* **WHAT IS EXPECTED**: Every line of the material below in which "Nicholson" shows up is to be located and copied.

* **ENTRIES PROVIDED**:

--------------------------------

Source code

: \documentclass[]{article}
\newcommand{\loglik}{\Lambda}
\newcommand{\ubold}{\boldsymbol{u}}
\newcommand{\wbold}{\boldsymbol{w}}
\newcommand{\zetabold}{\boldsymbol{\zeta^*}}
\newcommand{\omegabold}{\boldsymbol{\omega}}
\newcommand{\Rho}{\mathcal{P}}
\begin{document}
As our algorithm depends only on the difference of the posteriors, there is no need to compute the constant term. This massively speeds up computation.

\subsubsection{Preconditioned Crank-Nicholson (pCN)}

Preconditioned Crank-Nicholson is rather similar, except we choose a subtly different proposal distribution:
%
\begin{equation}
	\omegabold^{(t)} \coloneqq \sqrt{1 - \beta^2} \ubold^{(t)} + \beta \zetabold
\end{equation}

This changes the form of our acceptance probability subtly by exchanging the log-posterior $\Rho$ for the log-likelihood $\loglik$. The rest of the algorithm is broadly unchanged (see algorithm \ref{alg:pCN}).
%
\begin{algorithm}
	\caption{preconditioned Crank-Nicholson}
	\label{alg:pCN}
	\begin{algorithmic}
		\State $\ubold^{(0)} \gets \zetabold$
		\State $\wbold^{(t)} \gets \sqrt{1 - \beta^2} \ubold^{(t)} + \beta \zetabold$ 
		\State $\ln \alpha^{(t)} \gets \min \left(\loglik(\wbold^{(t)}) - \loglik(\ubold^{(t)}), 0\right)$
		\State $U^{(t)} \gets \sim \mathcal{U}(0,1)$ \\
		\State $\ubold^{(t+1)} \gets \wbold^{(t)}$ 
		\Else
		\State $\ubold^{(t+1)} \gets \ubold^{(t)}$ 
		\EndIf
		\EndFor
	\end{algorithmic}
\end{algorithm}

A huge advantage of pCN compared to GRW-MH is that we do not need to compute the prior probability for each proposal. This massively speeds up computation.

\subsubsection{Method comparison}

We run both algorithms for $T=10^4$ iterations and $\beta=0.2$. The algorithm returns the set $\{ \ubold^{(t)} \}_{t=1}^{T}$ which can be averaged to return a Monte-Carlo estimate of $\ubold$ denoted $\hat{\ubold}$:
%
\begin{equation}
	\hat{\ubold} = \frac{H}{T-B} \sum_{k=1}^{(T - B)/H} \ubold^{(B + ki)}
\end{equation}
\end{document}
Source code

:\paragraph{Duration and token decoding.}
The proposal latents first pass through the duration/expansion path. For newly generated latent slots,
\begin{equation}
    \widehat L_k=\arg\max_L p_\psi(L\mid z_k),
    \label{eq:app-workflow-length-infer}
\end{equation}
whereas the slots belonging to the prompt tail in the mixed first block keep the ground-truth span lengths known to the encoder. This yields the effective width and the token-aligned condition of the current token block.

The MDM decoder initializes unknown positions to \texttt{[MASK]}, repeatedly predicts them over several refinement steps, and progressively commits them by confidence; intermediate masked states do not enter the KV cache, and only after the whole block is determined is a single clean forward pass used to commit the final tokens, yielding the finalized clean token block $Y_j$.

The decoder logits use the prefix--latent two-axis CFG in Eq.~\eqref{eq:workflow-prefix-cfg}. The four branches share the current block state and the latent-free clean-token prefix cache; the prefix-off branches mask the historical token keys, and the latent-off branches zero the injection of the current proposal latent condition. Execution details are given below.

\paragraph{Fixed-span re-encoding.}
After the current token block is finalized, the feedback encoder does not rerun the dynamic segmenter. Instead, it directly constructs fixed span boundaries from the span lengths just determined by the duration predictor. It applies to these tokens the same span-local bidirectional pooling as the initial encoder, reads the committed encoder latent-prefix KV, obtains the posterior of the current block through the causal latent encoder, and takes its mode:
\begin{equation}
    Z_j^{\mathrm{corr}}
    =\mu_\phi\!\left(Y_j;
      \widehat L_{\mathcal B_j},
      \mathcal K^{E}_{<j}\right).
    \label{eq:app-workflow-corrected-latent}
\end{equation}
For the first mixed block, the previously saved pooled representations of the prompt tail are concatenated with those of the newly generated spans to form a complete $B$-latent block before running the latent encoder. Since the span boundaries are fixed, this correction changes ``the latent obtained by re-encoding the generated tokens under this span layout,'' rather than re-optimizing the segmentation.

--------------------------------

* **WRITTEN ANSWER**:
\subsubsection{Preconditioned Crank-Nicholson (pCN)}
Preconditioned Crank-Nicholson is rather similar, except we choose a subtly different proposal distribution:
	\caption{preconditioned Crank-Nicholson}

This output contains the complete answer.